Obviously, that cannot be the case.
Let's use some managable numbers: Imagine I have a hash algorithm whose output is 4 bits only (so, 0, 1, 2, ..., 15 - just 16 unique numbers).
I want to uniquely hash the strings A through Z using this hash algorithm. If I then make a table:
Input |
Hash |
A |
0 |
B |
1 |
C |
2 |
.... |
.... |
P |
15 |
I have now hashed A through P to 0-15. So.. what does Q hash to? Whatever number you choose.. we now have a collision. Let's say we decide to hash Q to 2. Then 'I hashed a letter and 2 came out' means that the input was C or Q.
It doesn't matter how large your hashes get, as long as they are fixed size and the hash algorithm can hash input of any size (which is what all hash algorithms do: They hash ANY input to a fixed size hash), you run into this issue.
Hence, there will always be different inputs that hash to the same value.
This is no problem:
In cryptographically strong hash algorithms, it is computationally hard to produce input as will that hashes to some desired hash value. In other words, given some data that hashes to X, if I ask you to find me some different data that also hashes to X, your only real strategy is to just continually produce random inputs, hashing it, until you get real lucky. Yes, generally cryptographic hashes are at least 128-bit in size (generally 256 or even more), because that algorithm 'roll up random inputs and hash it until you get lucky' takes mere seconds if the hash values are sized less than 128 bits. However, 'it has 256 bit' is not equivalent to 'therefore it is cryptographically strong'. You need BOTH a large bit size AND an algorithm that has the property that it is mathematically not reversible.
Even in non-cryptographically strong hash algos, such as java's hashCode()
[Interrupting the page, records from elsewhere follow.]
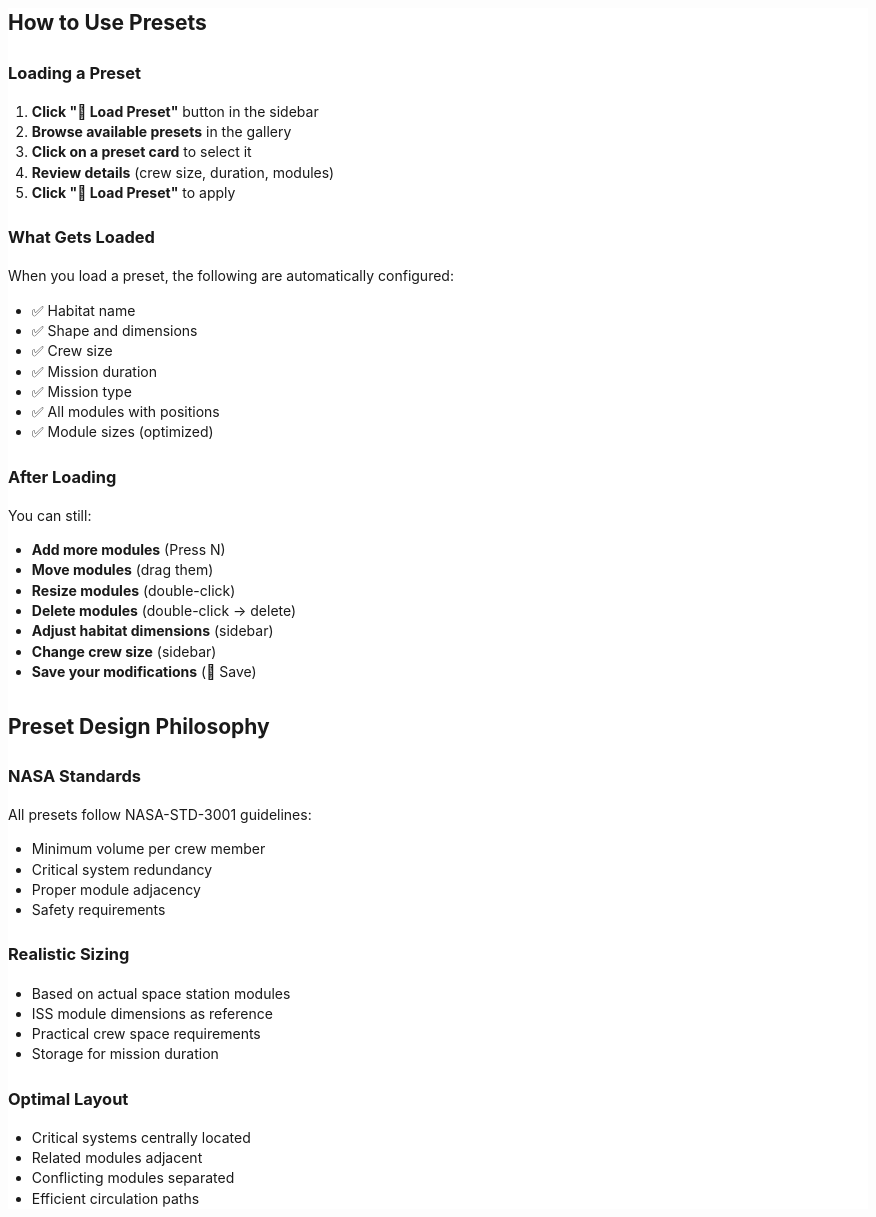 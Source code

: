 
## How to Use Presets

### Loading a Preset

1. **Click "🚀 Load Preset"** button in the sidebar
2. **Browse available presets** in the gallery
3. **Click on a preset card** to select it
4. **Review details** (crew size, duration, modules)
5. **Click "🚀 Load Preset"** to apply

### What Gets Loaded

When you load a preset, the following are automatically configured:
- ✅ Habitat name
- ✅ Shape and dimensions
- ✅ Crew size
- ✅ Mission duration
- ✅ Mission type
- ✅ All modules with positions
- ✅ Module sizes (optimized)

### After Loading

You can still:
- **Add more modules** (Press N)
- **Move modules** (drag them)
- **Resize modules** (double-click)
- **Delete modules** (double-click → delete)
- **Adjust habitat dimensions** (sidebar)
- **Change crew size** (sidebar)
- **Save your modifications** (💾 Save)

## Preset Design Philosophy

### NASA Standards
All presets follow NASA-STD-3001 guidelines:
- Minimum volume per crew member
- Critical system redundancy
- Proper module adjacency
- Safety requirements

### Realistic Sizing
- Based on actual space station modules
- ISS module dimensions as reference
- Practical crew space requirements
- Storage for mission duration

### Optimal Layout
- Critical systems centrally located
- Related modules adjacent
- Conflicting modules separated
- Efficient circulation paths
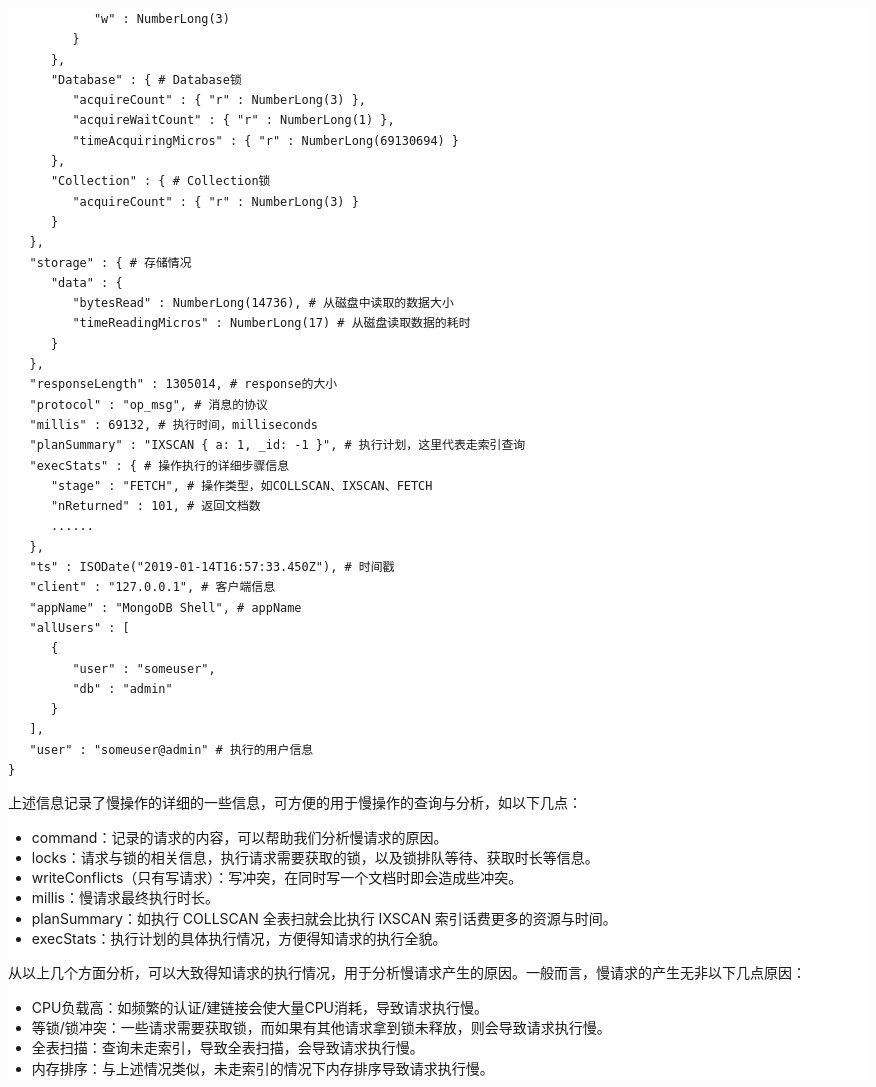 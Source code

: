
 ```
            "w" : NumberLong(3)
         }
      },
      "Database" : { # Database锁
         "acquireCount" : { "r" : NumberLong(3) },
         "acquireWaitCount" : { "r" : NumberLong(1) },
         "timeAcquiringMicros" : { "r" : NumberLong(69130694) }
      },
      "Collection" : { # Collection锁
         "acquireCount" : { "r" : NumberLong(3) }
      }
   },
   "storage" : { # 存储情况
      "data" : {
         "bytesRead" : NumberLong(14736), # 从磁盘中读取的数据大小
         "timeReadingMicros" : NumberLong(17) # 从磁盘读取数据的耗时
      }
   },
   "responseLength" : 1305014, # response的大小
   "protocol" : "op_msg", # 消息的协议
   "millis" : 69132, # 执行时间，milliseconds
   "planSummary" : "IXSCAN { a: 1, _id: -1 }", # 执行计划，这里代表走索引查询
   "execStats" : { # 操作执行的详细步骤信息
      "stage" : "FETCH", # 操作类型，如COLLSCAN、IXSCAN、FETCH
      "nReturned" : 101, # 返回文档数
      ......
   },
   "ts" : ISODate("2019-01-14T16:57:33.450Z"), # 时间戳
   "client" : "127.0.0.1", # 客户端信息
   "appName" : "MongoDB Shell", # appName
   "allUsers" : [
      {
         "user" : "someuser",
         "db" : "admin"
      }
   ],
   "user" : "someuser@admin" # 执行的用户信息
}
```
上述信息记录了慢操作的详细的一些信息，可方便的用于慢操作的查询与分析，如以下几点：    
- command：记录的请求的内容，可以帮助我们分析慢请求的原因。
- locks：请求与锁的相关信息，执行请求需要获取的锁，以及锁排队等待、获取时长等信息。
- writeConflicts（只有写请求）：写冲突，在同时写一个文档时即会造成些冲突。
- millis：慢请求最终执行时长。
- planSummary：如执行 COLLSCAN 全表扫就会比执行 IXSCAN 索引话费更多的资源与时间。
- execStats：执行计划的具体执行情况，方便得知请求的执行全貌。  


从以上几个方面分析，可以大致得知请求的执行情况，用于分析慢请求产生的原因。一般而言，慢请求的产生无非以下几点原因：    
- CPU负载高：如频繁的认证/建链接会使大量CPU消耗，导致请求执行慢。
- 等锁/锁冲突：一些请求需要获取锁，而如果有其他请求拿到锁未释放，则会导致请求执行慢。    
- 全表扫描：查询未走索引，导致全表扫描，会导致请求执行慢。    
- 内存排序：与上述情况类似，未走索引的情况下内存排序导致请求执行慢。    
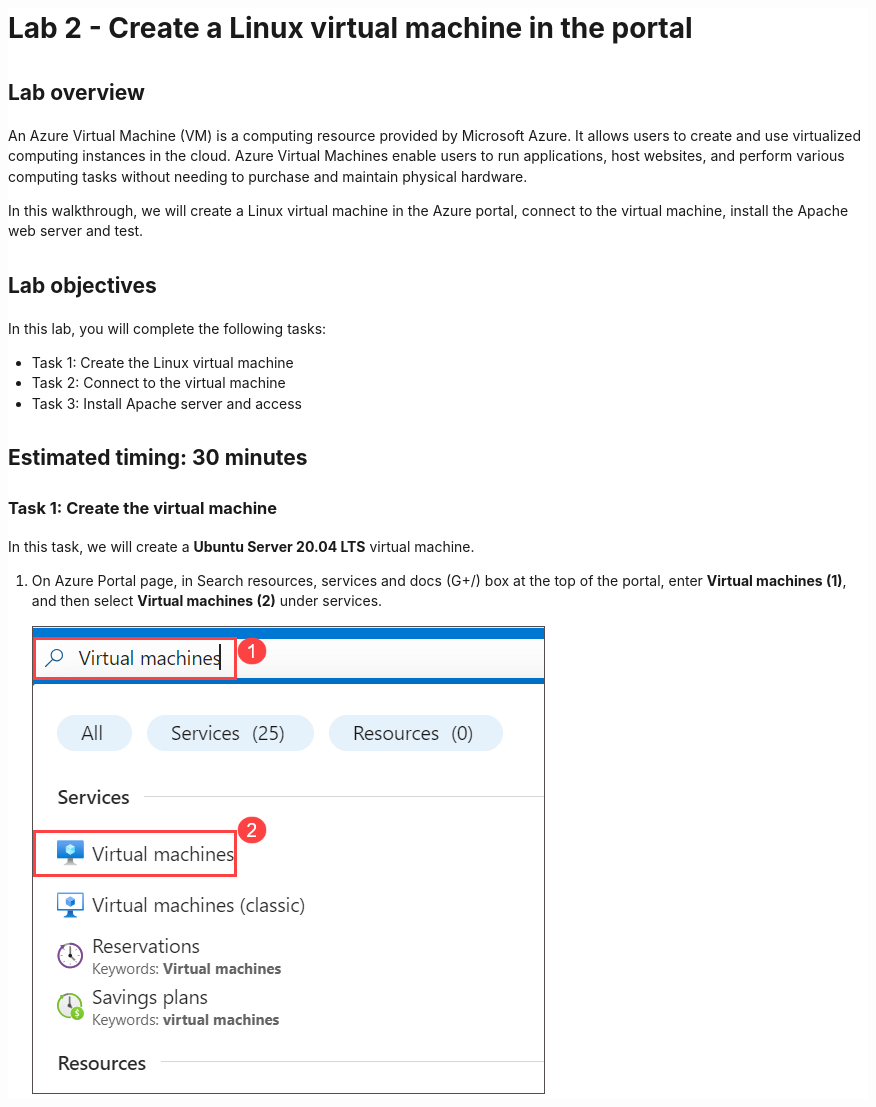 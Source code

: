 # Lab 2 - Create a Linux virtual machine in the portal

## Lab overview

An Azure Virtual Machine (VM) is a computing resource provided by Microsoft Azure. It allows users to create and use virtualized computing instances in the cloud. Azure Virtual Machines enable users to run applications, host websites, and perform various computing tasks without needing to purchase and maintain physical hardware.

In this walkthrough, we will create a Linux virtual machine in the Azure portal, connect to the virtual machine, install the Apache web server and test.

## Lab objectives

In this lab, you will complete the following tasks:

+ Task 1: Create the Linux virtual machine
+ Task 2: Connect to the virtual machine
+ Task 3: Install Apache server and access

## Estimated timing: 30 minutes

### Task 1: Create the virtual machine

In this task, we will create a **Ubuntu Server 20.04 LTS** virtual machine. 

1. On Azure Portal page, in Search resources, services and docs (G+/) box at the top of the portal, enter **Virtual machines (1)**, and then select **Virtual machines (2)** under services.

   ![](images/lab1-image1.png) 
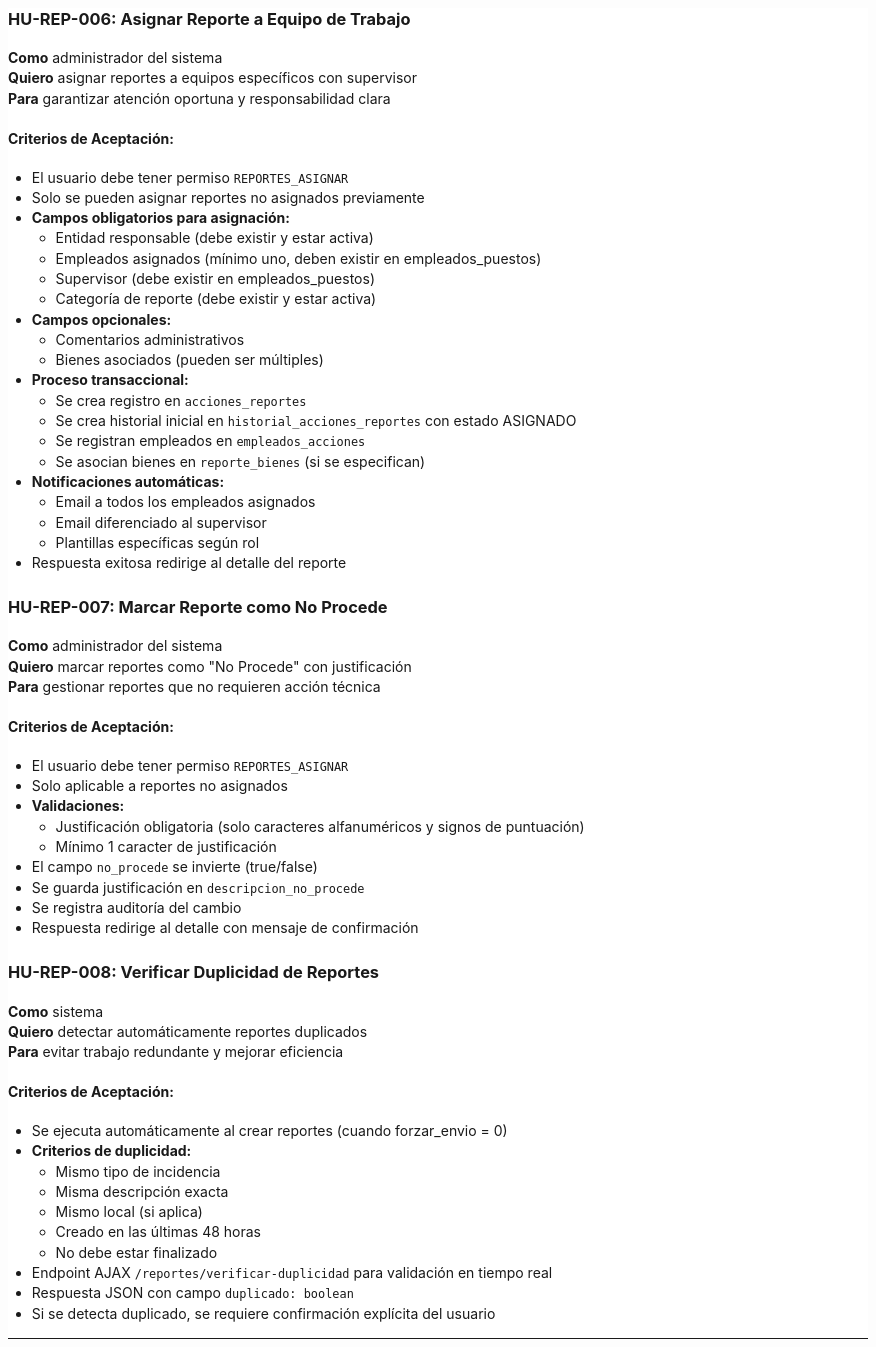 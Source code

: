 ### HU-REP-006: Asignar Reporte a Equipo de Trabajo
**Como** administrador del sistema  
**Quiero** asignar reportes a equipos específicos con supervisor  
**Para** garantizar atención oportuna y responsabilidad clara

#### Criterios de Aceptación:
- El usuario debe tener permiso `REPORTES_ASIGNAR`
- Solo se pueden asignar reportes no asignados previamente
- **Campos obligatorios para asignación:**
  - Entidad responsable (debe existir y estar activa)
  - Empleados asignados (mínimo uno, deben existir en empleados_puestos)
  - Supervisor (debe existir en empleados_puestos)
  - Categoría de reporte (debe existir y estar activa)
- **Campos opcionales:**
  - Comentarios administrativos
  - Bienes asociados (pueden ser múltiples)
- **Proceso transaccional:**
  - Se crea registro en `acciones_reportes`
  - Se crea historial inicial en `historial_acciones_reportes` con estado ASIGNADO
  - Se registran empleados en `empleados_acciones`
  - Se asocian bienes en `reporte_bienes` (si se especifican)
- **Notificaciones automáticas:**
  - Email a todos los empleados asignados
  - Email diferenciado al supervisor
  - Plantillas específicas según rol
- Respuesta exitosa redirige al detalle del reporte

### HU-REP-007: Marcar Reporte como No Procede
**Como** administrador del sistema  
**Quiero** marcar reportes como "No Procede" con justificación  
**Para** gestionar reportes que no requieren acción técnica

#### Criterios de Aceptación:
- El usuario debe tener permiso `REPORTES_ASIGNAR`
- Solo aplicable a reportes no asignados
- **Validaciones:**
  - Justificación obligatoria (solo caracteres alfanuméricos y signos de puntuación)
  - Mínimo 1 caracter de justificación
- El campo `no_procede` se invierte (true/false)
- Se guarda justificación en `descripcion_no_procede`
- Se registra auditoría del cambio
- Respuesta redirige al detalle con mensaje de confirmación

### HU-REP-008: Verificar Duplicidad de Reportes
**Como** sistema  
**Quiero** detectar automáticamente reportes duplicados  
**Para** evitar trabajo redundante y mejorar eficiencia

#### Criterios de Aceptación:
- Se ejecuta automáticamente al crear reportes (cuando forzar_envio = 0)
- **Criterios de duplicidad:**
  - Mismo tipo de incidencia
  - Misma descripción exacta
  - Mismo local (si aplica)
  - Creado en las últimas 48 horas
  - No debe estar finalizado
- Endpoint AJAX `/reportes/verificar-duplicidad` para validación en tiempo real
- Respuesta JSON con campo `duplicado: boolean`
- Si se detecta duplicado, se requiere confirmación explícita del usuario

---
which has no requirements that it is, this is no problem. A few collisions are fine; HashMap and co just deal with it. If you get a lot of collisions, HashMap's performance becomes bad, but it continues to work precisely as its API says it works. The rules for hashcode are simple: If 2 objects are equal they must hash to the same value. But the reverse is not required at all - 2 different objects may hash to the same value. No problem. In fact, for any input that has more than 2^32 unique values, this is as mathematically inevitable as 1 + 1 = 2
.
This means this:
public int hashCode() {
return 1;
}
is a valid implementation.
It's also an implementation that has far more collisions than necessary, so sticking objects with such hashCode definitions in hashmaps makes for very slow hashmaps.